Kruger et al. [1] developed a bi-linear thixotropy model specifically for 3DPC. Thixotropic material behaviour is deemed the most appropriate for 3DPC as a distinct difference exists between the static and dynamic yield shear stress. Thus, the material’s viscosity decreases while being agitated during the pumping process and then increases after the agitation is removed. The model defines the re-flocculation rate (\( {\text{R}}_{\rm{thix}} \)) that is a measure of the degree of thixotropy of a material. Buildability [2] and filament shape retention [3] models are incorporated that are also based on rheological characterisation.

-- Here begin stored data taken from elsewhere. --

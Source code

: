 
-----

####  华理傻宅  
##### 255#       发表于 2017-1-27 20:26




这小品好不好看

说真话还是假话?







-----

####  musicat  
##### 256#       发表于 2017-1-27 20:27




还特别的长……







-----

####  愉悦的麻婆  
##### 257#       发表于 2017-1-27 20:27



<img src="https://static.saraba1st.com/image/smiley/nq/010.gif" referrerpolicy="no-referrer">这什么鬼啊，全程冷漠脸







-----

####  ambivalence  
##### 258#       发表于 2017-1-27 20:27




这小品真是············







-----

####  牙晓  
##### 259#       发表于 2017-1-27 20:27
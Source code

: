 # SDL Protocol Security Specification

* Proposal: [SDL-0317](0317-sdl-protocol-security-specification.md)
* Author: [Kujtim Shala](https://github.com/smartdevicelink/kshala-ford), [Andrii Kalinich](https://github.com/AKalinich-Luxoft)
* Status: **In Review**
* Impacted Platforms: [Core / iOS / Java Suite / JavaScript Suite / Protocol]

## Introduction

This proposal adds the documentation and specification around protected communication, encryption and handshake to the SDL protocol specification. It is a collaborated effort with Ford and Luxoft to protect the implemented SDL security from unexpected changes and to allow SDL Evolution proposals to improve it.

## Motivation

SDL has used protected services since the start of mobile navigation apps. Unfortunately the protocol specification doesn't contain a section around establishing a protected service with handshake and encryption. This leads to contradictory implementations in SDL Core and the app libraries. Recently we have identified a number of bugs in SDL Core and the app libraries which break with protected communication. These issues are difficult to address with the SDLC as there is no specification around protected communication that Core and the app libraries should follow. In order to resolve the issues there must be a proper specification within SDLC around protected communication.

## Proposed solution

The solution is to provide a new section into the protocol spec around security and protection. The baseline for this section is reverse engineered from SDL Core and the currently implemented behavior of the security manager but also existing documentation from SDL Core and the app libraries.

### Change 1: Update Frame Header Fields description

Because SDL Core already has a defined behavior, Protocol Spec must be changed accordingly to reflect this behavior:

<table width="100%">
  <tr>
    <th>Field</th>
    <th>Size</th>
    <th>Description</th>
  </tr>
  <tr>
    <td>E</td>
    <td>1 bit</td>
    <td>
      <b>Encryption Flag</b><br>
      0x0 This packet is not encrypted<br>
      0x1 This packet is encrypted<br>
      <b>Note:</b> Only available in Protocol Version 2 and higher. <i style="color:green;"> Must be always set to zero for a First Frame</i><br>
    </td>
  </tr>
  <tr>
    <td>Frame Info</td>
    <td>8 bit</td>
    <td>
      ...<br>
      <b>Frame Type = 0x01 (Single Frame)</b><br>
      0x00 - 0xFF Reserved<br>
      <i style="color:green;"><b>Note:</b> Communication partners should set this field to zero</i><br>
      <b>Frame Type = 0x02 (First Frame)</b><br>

This research applies these models in practice in order to demonstrate the relative ease with which the constructability process of 3DPC can be quantified by only characterising the rheology of a material. This is achieved by performing a rheological characterisation of the standard 3DPC material at Stellenbosch University (SU) and thereafter 3D printing a circular hollow column to validate the models.

2 Analytical Models

2.1 Bi-linear Thixotropy Model

A novel bi-linear thixotropy model for 3DPC is developed by Kruger et al. [1]. This model builds on the thixotropy model that is proposed by Roussel [7] by accounting for both re-flocculation (\( {\text{R}}_{\rm{thix}} \)) and structuration (\( {\text{A}}_{\rm{thix}} \)) mechanisms, as indicated in Fig. 2. \( {\text{R}}_{\rm{thix}} \) is mainly a physical process resulting from interparticle forces, specifically interatomic and intermolecular forces on a particle’s surface, and typically reaches equilibrium in a few hundred seconds. \( {\text{A}}_{\rm{thix}} \) is mainly a chemical process that is influenced by the early formation of hydration products, consequently yielding a decrease in concrete plasticity. The study by Kruger et al. [1] found that \( {\text{R}}_{\rm{thix}} \) is a better indicator of thixotropic behaviour suitable for 3DPC than \( {\text{A}}_{\rm{thix}} \).

Fig. 2.
figure 2

Bi-linear thixotropy model that depicts the static yield shear stress evolution as a function of material resting time after deposition.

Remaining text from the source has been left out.